TASK DETAILS:
What is needed is an exact transcription of every entry below, with the pictures left out.

==*==

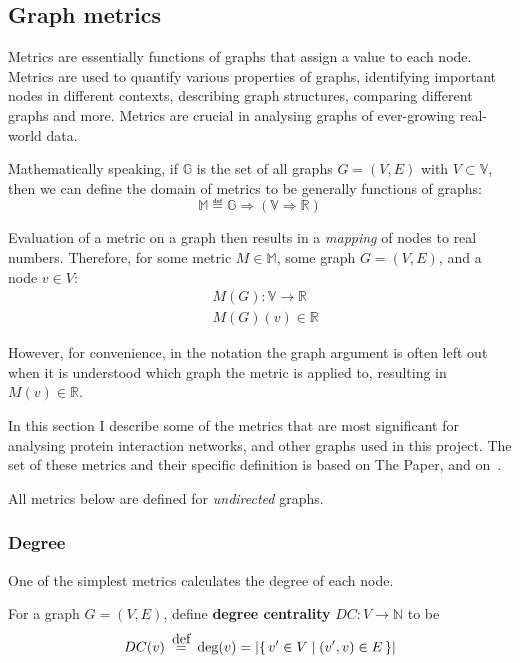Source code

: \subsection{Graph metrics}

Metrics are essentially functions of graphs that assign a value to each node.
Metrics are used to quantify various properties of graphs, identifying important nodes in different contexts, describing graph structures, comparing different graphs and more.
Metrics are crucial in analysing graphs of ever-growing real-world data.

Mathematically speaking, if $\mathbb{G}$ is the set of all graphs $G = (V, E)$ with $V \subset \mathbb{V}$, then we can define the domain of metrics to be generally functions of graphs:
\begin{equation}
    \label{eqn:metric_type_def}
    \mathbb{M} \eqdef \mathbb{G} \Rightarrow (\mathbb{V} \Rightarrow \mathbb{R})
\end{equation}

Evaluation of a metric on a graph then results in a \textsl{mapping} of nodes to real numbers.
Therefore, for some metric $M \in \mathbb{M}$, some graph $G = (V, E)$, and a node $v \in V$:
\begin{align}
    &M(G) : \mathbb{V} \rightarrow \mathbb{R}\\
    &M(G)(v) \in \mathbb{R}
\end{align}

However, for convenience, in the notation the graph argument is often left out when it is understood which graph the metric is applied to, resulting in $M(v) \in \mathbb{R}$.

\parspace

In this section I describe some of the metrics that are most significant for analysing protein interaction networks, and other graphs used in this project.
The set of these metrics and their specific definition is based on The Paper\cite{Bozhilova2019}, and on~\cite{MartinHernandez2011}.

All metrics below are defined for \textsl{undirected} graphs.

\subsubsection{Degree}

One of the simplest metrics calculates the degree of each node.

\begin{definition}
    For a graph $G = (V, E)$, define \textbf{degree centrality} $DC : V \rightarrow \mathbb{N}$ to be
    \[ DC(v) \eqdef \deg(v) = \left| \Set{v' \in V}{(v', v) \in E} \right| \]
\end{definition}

==*==

RESULT BELOW:
Source code

: \subsection{Graph metrics}

Metrics are essentially functions of graphs that assign a value to each node.
Metrics are used to quantify various properties of graphs, identifying important nodes in different contexts, describing graph structures, comparing different graphs and more.
Metrics are crucial in analysing graphs of ever-growing real-world data.

Mathematically speaking, if $\mathbb{G}$ is the set of all graphs $G = (V, E)$ with $V \subset \mathbb{V}$, then we can define the domain of metrics to be generally functions of graphs:
\begin{equation}
    \label{eqn:metric_type_def}
    \mathbb{M} \eqdef \mathbb{G} \Rightarrow (\mathbb{V} \Rightarrow \mathbb{R})
\end{equation}

Evaluation of a metric on a graph then results in a \textsl{mapping} of nodes to real numbers.
Therefore, for some metric $M \in \mathbb{M}$, some graph $G = (V, E)$, and a node $v \in V$:
\begin{align}
    &M(G) : \mathbb{V} \rightarrow \mathbb{R}\\
    &M(G)(v) \in \mathbb{R}
\end{align}

However, for convenience, in the notation the graph argument is often left out when it is understood which graph the metric is applied to, resulting in $M(v) \in \mathbb{R}$.

\parspace

In this section I describe some of the metrics that are most significant for analysing protein interaction networks, and other graphs used in this project.
The set of these metrics and their specific definition is based on The Paper\cite{Bozhilova2019}, and on~\cite{MartinHernandez2011}.

All metrics below are defined for \textsl{undirected} graphs.

\subsubsection{Degree}

One of the simplest metrics calculates the degree of each node.

\begin{definition}
    For a graph $G = (V, E)$, define \textbf{degree centrality} $DC : V \rightarrow \mathbb{N}$ to be
    \[ DC(v) \eqdef \deg(v) = \left| \Set{v' \in V}{(v', v) \in E} \right| \]
\end{definition}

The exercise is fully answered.